Alessandro Leogrande in una foto del 2014 nella libreria Feltrinelli  (di Claudio Peri per Ansa)

E’ morto a 40 anni lo scrittore e giornalista Alessandro Leogrande. Della sua scomparsa improvvisa e prematura, il 26 novembre nella sua casa a Roma, ha dato notizia il padre Stefano ricordando il suo impegno “in difesa degli ultimi e dei ferocemente sfruttati nei più diversi contesti: nell’ambito del caporalato, degli immigrati, dei desaparecidos in Argentina, ed ovunque ci sia stato un sopruso” dice in un messaggio pubblicato dal sito La ringhiera, rilanciato sui social.
Nato a Taranto ma romano d’adozione, Leogrande, che è stato vicedirettore della rivista ‘Lo straniero‘ diretta da Goffredo Fofi, collaboratore di diversi quotidiani e di Radio3, ha vinto nel 2003 il Premio Sandro Onofri con ‘Le male vite’ (L’Ancora del Mediterraneo). I suoi libri, l’ultimo è ‘La frontiera‘ (Feltrinelli) mostrano  il suo impegno sociale. Tra questi: ‘Uomini e caporali. Viaggio tra i nuovi schiavi nelle campagne del Sud‘ (Mondadori).
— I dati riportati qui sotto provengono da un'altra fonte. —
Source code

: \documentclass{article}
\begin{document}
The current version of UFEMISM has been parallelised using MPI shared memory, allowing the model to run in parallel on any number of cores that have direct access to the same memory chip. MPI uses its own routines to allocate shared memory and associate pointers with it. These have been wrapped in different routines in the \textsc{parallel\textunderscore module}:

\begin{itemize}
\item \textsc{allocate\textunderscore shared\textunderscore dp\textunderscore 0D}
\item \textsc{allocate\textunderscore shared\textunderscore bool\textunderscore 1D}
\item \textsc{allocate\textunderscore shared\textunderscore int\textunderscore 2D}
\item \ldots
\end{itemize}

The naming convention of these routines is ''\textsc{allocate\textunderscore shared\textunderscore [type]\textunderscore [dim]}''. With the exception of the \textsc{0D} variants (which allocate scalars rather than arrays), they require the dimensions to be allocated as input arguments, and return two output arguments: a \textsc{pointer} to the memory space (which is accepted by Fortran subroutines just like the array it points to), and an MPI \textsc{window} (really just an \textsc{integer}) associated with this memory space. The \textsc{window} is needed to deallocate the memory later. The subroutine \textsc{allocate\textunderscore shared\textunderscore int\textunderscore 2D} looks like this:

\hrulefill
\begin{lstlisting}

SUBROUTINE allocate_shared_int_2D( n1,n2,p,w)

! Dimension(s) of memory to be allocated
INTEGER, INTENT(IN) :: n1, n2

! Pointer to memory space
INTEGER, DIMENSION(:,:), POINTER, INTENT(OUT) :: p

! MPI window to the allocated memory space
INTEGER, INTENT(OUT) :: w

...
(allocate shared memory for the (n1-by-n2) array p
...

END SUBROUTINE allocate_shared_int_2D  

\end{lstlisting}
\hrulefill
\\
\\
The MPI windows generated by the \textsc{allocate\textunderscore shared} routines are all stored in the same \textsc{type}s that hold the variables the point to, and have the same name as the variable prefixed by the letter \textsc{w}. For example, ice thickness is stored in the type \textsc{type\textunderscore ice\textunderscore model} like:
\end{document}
E poi Il naufragio. Morte nel Mediterraneo (Feltrinelli), sull’immigrazione albanese con cui ha vinto i Premi Ryszard Kapuściński e il premio Volponi, Nel paese dei vicerè. L’Italia tra pace e guerra (L’Ancora del Mediterraneo). Per minimum fax ha curato l’antologia di racconti sul calcio Ogni maledetta domenica.